Africa, Development & Aid, Environment, Headlines, Health


Toye Olori

LAGOS, Nov 14 2003 (IPS) - Blocked drains, heaps of garbage in the streets, remnants of food and disused household items: these things have become a common sight in the Nigerian commercial capital of Lagos over the past few years, prompting some to label it the “dirtiest city in the world”.

The unsanitary conditions have reportedly led to cholera outbreaks, and in a suburb like Iwaya disease spreads quickly.

As with many other areas of the city, it is densely populated. Residents live in what are called “face-me-I-face-you” single rooms with shared kitchen, bathroom and toilet facilities. In some buildings, these rooms can house as many as eight people.

“Some residents are very dirty and they are not worried about their…environments. I have often quarreled with the residents of the house near ours over their dirty habits which cause blockage of the drains,” says Caroline Oluwadare, who lives in Iwaya.

Starting this month, however, Lagos might just find itself turning over a new leaf. A programme called “Kick Against Indiscipline” (KAI) has been launched to clean up the city – and the state in which it is situated, Lagos State.

A similar initiative was tried in 1999, but it fell flat after residents complained that it was bad for business. On the days when clean up operations were scheduled, no company was allowed to operate during the three hours set aside for garbage collection.

President Olusegun Obasanjo later cancelled the exercise, saying people should get into the habit of cleaning their own environments – and not be forced to do so.

State officials seem to be adopting a sterner position this time around, however. About 500 people have been trained to help implement KAI.

Street captains have been appointed for the various suburbs to identify and arrest people who disobey sanitation and environmental laws. Possible offences include indiscriminate dumping of refuse, patronising unauthorised refuse collectors and the failure to pay for services rendered by registered collectors. Throwing garbage from a moving vehicle is also considered a crime.

Previously, unregistered collectors, or cart pushers, had competed with government-sanctioned operators in the collection of refuse from homes. The unregistered cart pushers have been accused of dumping garbage on highways and elsewhere, endangering public health.

The Lagos State Waste Management Authority (LAWMA) is also supposed to collect refuse, but does not deliver the service it should. For many Lagos dwellers, LAWMA is simply another parastatal rife with corruption and inefficiency.

“Every (piece of) refuse that is dumped on the streets assaults (a) neighbour, lowers everyone’s dignity (and) keeps decent and meaningful visitors away from our shores,” said Tunji Bello, State Commissioner for the Environment, during a ceremony to kick off KAI.

“Refuse that is dumped in the drainage eventually…destroys property through flooding, and tarnishes good roads. Surely that is neither democracy nor liberty? Liberty lacking in order can only be a license to the jungle,” he added.
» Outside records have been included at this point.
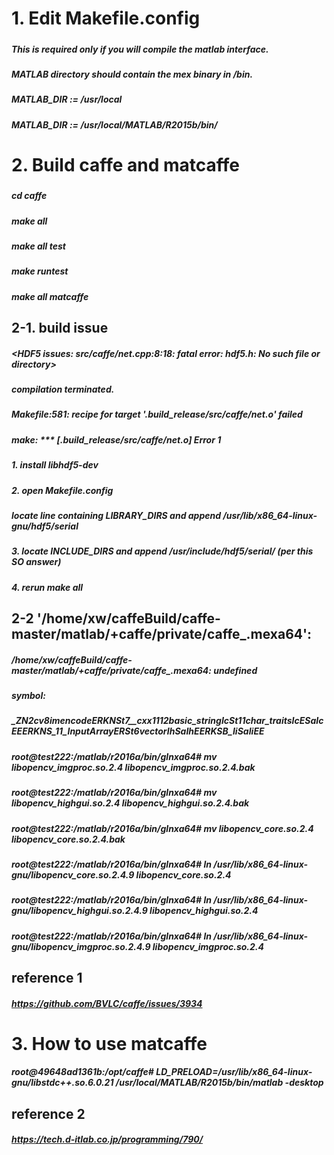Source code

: # 1. Edit Makefile.config
##### <Set MATLAB path to build matcaffe>
##### This is required only if you will compile the matlab interface.
##### MATLAB directory should contain the mex binary in /bin.
##### MATLAB_DIR := /usr/local
##### MATLAB_DIR := /usr/local/MATLAB/R2015b/bin/

# 2. Build caffe and matcaffe
##### <build caffe>
##### cd caffe
##### make all
##### make all test
##### make runtest
##### make all matcaffe

## 2-1. build issue
##### <HDF5 issues: src/caffe/net.cpp:8:18: fatal error: hdf5.h: No such file or directory>
##### compilation terminated.
##### Makefile:581: recipe for target '.build_release/src/caffe/net.o' failed
##### make: *** [.build_release/src/caffe/net.o] Error 1


##### <Solve>
##### 1. install libhdf5-dev
##### 2. open Makefile.config
   ##### locate line containing LIBRARY_DIRS and append /usr/lib/x86_64-linux-gnu/hdf5/serial
##### 3. locate INCLUDE_DIRS and append /usr/include/hdf5/serial/ (per this SO answer)
##### 4. rerun make all

## 2-2 '/home/xw/caffeBuild/caffe-master/matlab/+caffe/private/caffe_.mexa64':
##### /home/xw/caffeBuild/caffe-master/matlab/+caffe/private/caffe_.mexa64: undefined
##### symbol:
##### _ZN2cv8imencodeERKNSt7__cxx1112basic_stringIcSt11char_traitsIcESaIcEEERKNS_11_InputArrayERSt6vectorIhSaIhEERKSB_IiSaIiEE

##### <solve>
##### root@test222:/matlab/r2016a/bin/glnxa64# mv libopencv_imgproc.so.2.4 libopencv_imgproc.so.2.4.bak
##### root@test222:/matlab/r2016a/bin/glnxa64# mv libopencv_highgui.so.2.4 libopencv_highgui.so.2.4.bak
##### root@test222:/matlab/r2016a/bin/glnxa64# mv libopencv_core.so.2.4 libopencv_core.so.2.4.bak


##### root@test222:/matlab/r2016a/bin/glnxa64# ln /usr/lib/x86_64-linux-gnu/libopencv_core.so.2.4.9 libopencv_core.so.2.4
##### root@test222:/matlab/r2016a/bin/glnxa64# ln /usr/lib/x86_64-linux-gnu/libopencv_highgui.so.2.4.9 libopencv_highgui.so.2.4
##### root@test222:/matlab/r2016a/bin/glnxa64# ln /usr/lib/x86_64-linux-gnu/libopencv_imgproc.so.2.4.9 libopencv_imgproc.so.2.4

## reference 1
##### https://github.com/BVLC/caffe/issues/3934

# 3. How to use matcaffe
##### root@49648ad1361b:/opt/caffe# LD_PRELOAD=/usr/lib/x86_64-linux-gnu/libstdc++.so.6.0.21 /usr/local/MATLAB/R2015b/bin/matlab -desktop

## reference 2
##### https://tech.d-itlab.co.jp/programming/790/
Any one caught flouting the law risks going to jail for between six months and a year, paying a fine of up to 27 dollars – or both.

The KAI initiative will hold monthly clean up sessions, the first of which occurred last weekend (Nov. 8 to Nov. 9), when people of all ages took to the streets with brooms, rakes and shovels in hand. All traffic was ordered off the roads for the duration of the exercise.

KAI will also focus on shops and stalls that have been illegally erected. Bulldozers have already pulled down several structures, including one that housed a thriving business centre.

“The action of government is an invitation to chaos and banditry. A lot of our things worth several thousands – including electric typewriters, photocopiers, air conditioners, lamination machines and generating sets – have been damaged in the process,” lamented the owner of one of the shops.

The bewildered trader, who gave his name simply as Emanuel, told IPS “We traders and hawkers massively voted for the governor in the last elections, but this is what he is paying us with for voting for him.”

“He has disappointed us with what he has done today because this is a plot to stifle us economically, though we have been paying taxes to the state government…We also paid the Lagos Island local government before we were permitted to do business here,” he added.

Traders are now required to deposit all their wastes at registered collection points near markets, and to cooperate with sellers’ associations to maintain the cleanliness of their markets. Previously many traders, especially fruit sellers, often left their rotten produce at the point of sale, instead of clearing it for collection.

While the majority of people interviewed on the streets of Lagos support the sanitation programme, some aspects of it – especially the banning of street trading – have been condemned.

“I am worried that the new law also bans street trading, especially on highways. Most of these boys and girls who sell in traffic jams live and help their family through that…If you send them off the streets, what will they be doing?” asked John Ihilegbu, a civil servant.

“They cannot afford shops even if the shops are available. I think government will only create more unemployment and more criminals,” he added.

The government does not seem to have any policies for accommodating youths who would be sent off the streets, to prevent them from resorting to crime.

“I do not know of any programme yet…The officials who can talk to you on the issue have all gone out on assignment. Call back later in the day,” an official who declined to be named told IPS.